Advisors: John Wawrzynek
BibTeX citation:
@phdthesis{Miyasaka:EECS-2025-214,
Author= {Miyasaka, Yukio},
Title= {High-Effort Logic Synthesis},
School= {EECS Department, University of California, Berkeley},
Year= {2025},
Month= {Dec},
Url= {http://www2.eecs.berkeley.edu/Pubs/TechRpts/2025/EECS-2025-214.html},
Number= {UCB/EECS-2025-214},
Abstract= {High-effort logic synthesis is a new paradigm in logic synthesis.
It is motivated by recent design trends, including AI accelerators and edge computing devices, where more resources, compared to the traditional design flows, can be allocated for optimization of some blocks due to the high reusability and repeatability of these blocks.

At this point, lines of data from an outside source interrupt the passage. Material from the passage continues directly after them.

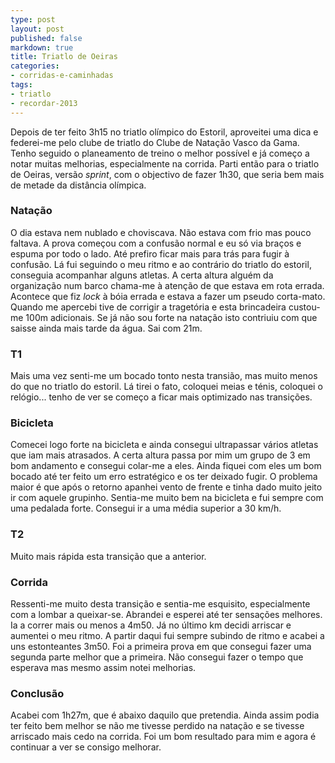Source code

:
 ```yaml
---
type: post
layout: post
published: false
markdown: true
title: Triatlo de Oeiras
categories:
- corridas-e-caminhadas
tags:
- triatlo
- recordar-2013
---
```


Depois de ter feito 3h15 no triatlo olímpico do Estoril, aproveitei uma dica e
federei-me pelo clube de triatlo do Clube de Natação Vasco da Gama. Tenho seguido
o planeamento de treino o melhor possível e já começo a notar muitas melhorias,
especialmente na corrida. Parti então para o triatlo de Oeiras, versão _sprint_,
com o objectivo de fazer 1h30, que seria bem mais de metade da distância olímpica.

### Natação

O dia estava nem nublado e choviscava. Não estava com frio mas pouco faltava.
A prova começou com a confusão normal e eu só via braços e espuma por todo o lado.
Até prefiro ficar mais para trás para fugir à confusão. Lá fui seguindo o meu
ritmo e ao contrário do triatlo do estoril, conseguia acompanhar alguns atletas.
A certa altura alguém da organização num barco chama-me à atenção de que estava
em rota errada. Acontece que fiz _lock_ à bóia errada e estava a fazer um pseudo
corta-mato. Quando me apercebi tive de corrigir a tragetória e esta brincadeira
custou-me 100m adicionais. Se já não sou forte na natação isto contriuiu com que
saisse ainda mais tarde da água. Sai com 21m.

### T1

Mais uma vez senti-me um bocado tonto nesta transião, mas muito menos do que no
triatlo do estoril. Lá tirei o fato, coloquei meias e ténis, coloquei o relógio...
tenho de ver se começo a ficar mais optimizado nas transições.

### Bicicleta

Comecei logo forte na bicicleta e ainda consegui ultrapassar vários atletas que
iam mais atrasados. A certa altura passa por mim um grupo de 3 em bom andamento
e consegui colar-me a eles. Ainda fiquei com eles um bom bocado até ter feito
um erro estratégico e os ter deixado fugir. O problema maior é que após o retorno
apanhei vento de frente e tinha dado muito jeito ir com aquele grupinho. Sentia-me
muito bem na bicicleta e fui sempre com uma pedalada forte. Consegui ir a uma média
superior a 30 km/h.

### T2

Muito mais rápida esta transição que a anterior.

### Corrida

Ressenti-me muito desta transição e sentia-me esquisito, especialmente com a
lombar a queixar-se. Abrandei e esperei até ter sensações melhores. Ia a correr
mais ou menos a 4m50. Já no último km decidi arriscar e aumentei o meu ritmo.
A partir daqui fui sempre subindo de ritmo e acabei a uns estonteantes 3m50.
Foi a primeira prova em que consegui fazer uma segunda parte melhor que a primeira.
Não consegui fazer o tempo que esperava mas mesmo assim notei melhorias.

### Conclusão

Acabei com 1h27m, que é abaixo daquilo que pretendia. Ainda assim podia ter feito
bem melhor se não me tivesse perdido na natação e se tivesse arriscado mais cedo
na corrida. Foi um bom resultado para mim e agora é continuar a ver se consigo
melhorar.
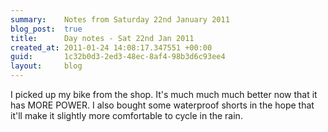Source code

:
 ```yaml
---
summary:    Notes from Saturday 22nd January 2011
blog_post:  true
title:      Day notes - Sat 22nd Jan 2011
created_at: 2011-01-24 14:08:17.347551 +00:00
guid:       1c32b0d3-2ed3-48ec-8af4-98b3d6c93ee4
layout:     blog
---
```

I picked up my bike from the shop.  It's much much much better now that it has MORE POWER.  I also bought some waterproof shorts in the hope that it'll make it slightly more comfortable to cycle in the rain.
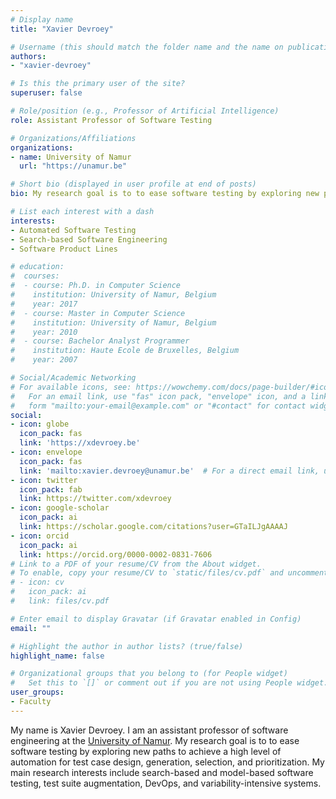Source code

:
 ```yaml
---
# Display name
title: "Xavier Devroey"

# Username (this should match the folder name and the name on publications)
authors:
- "xavier-devroey"

# Is this the primary user of the site?
superuser: false

# Role/position (e.g., Professor of Artificial Intelligence)
role: Assistant Professor of Software Testing

# Organizations/Affiliations
organizations:
- name: University of Namur
  url: "https://unamur.be"

# Short bio (displayed in user profile at end of posts)
bio: My research goal is to to ease software testing by exploring new paths to achieve a high level of automation for test case design, generation, selection, and prioritization. My main research interests include search-based and model-based software testing, test suite augmentation, DevOps, and variability-intensive systems.

# List each interest with a dash
interests:
- Automated Software Testing
- Search-based Software Engineering
- Software Product Lines

# education:
#  courses:
#  - course: Ph.D. in Computer Science
#    institution: University of Namur, Belgium
#    year: 2017
#  - course: Master in Computer Science
#    institution: University of Namur, Belgium
#    year: 2010
#  - course: Bachelor Analyst Programmer
#    institution: Haute Ecole de Bruxelles, Belgium
#    year: 2007

# Social/Academic Networking
# For available icons, see: https://wowchemy.com/docs/page-builder/#icons
#   For an email link, use "fas" icon pack, "envelope" icon, and a link in the
#   form "mailto:your-email@example.com" or "#contact" for contact widget.
social:
- icon: globe
  icon_pack: fas
  link: 'https://xdevroey.be'
- icon: envelope
  icon_pack: fas
  link: 'mailto:xavier.devroey@unamur.be'  # For a direct email link, use "mailto:test@example.org".
- icon: twitter
  icon_pack: fab
  link: https://twitter.com/xdevroey
- icon: google-scholar
  icon_pack: ai
  link: https://scholar.google.com/citations?user=GTaILJgAAAAJ
- icon: orcid
  icon_pack: ai
  link: https://orcid.org/0000-0002-0831-7606
# Link to a PDF of your resume/CV from the About widget.
# To enable, copy your resume/CV to `static/files/cv.pdf` and uncomment the lines below.
# - icon: cv
#   icon_pack: ai
#   link: files/cv.pdf

# Enter email to display Gravatar (if Gravatar enabled in Config)
email: ""

# Highlight the author in author lists? (true/false)
highlight_name: false

# Organizational groups that you belong to (for People widget)
#   Set this to `[]` or comment out if you are not using People widget.
user_groups:
- Faculty
---
```


My name is Xavier Devroey. I am an assistant professor of software engineering at the [University of Namur](https://www.unamur.be). My research goal is to to ease software testing by exploring new paths to achieve a high level of automation for test case design, generation, selection, and prioritization. My main research interests include search-based and model-based software testing, test suite augmentation, DevOps, and variability-intensive systems.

With more runtime available, we revisit a concept of redundancy analysis, which is a formal approach to remove redundancies in logic circuits, but has been avoided due to its computational complexity.
On the other hand, redundancy analysis can also be applied to redundancy addition.
Iteratively performing redundancy addition and removal can open up an enormous search space, leading to improved quality compared to other conventional methods, given sufficient exploration time.
Moreover, it can derive more unique structures that potentially improve some indirect metrics, such as verification runtime, as the reasoning process is influenced by structural differences.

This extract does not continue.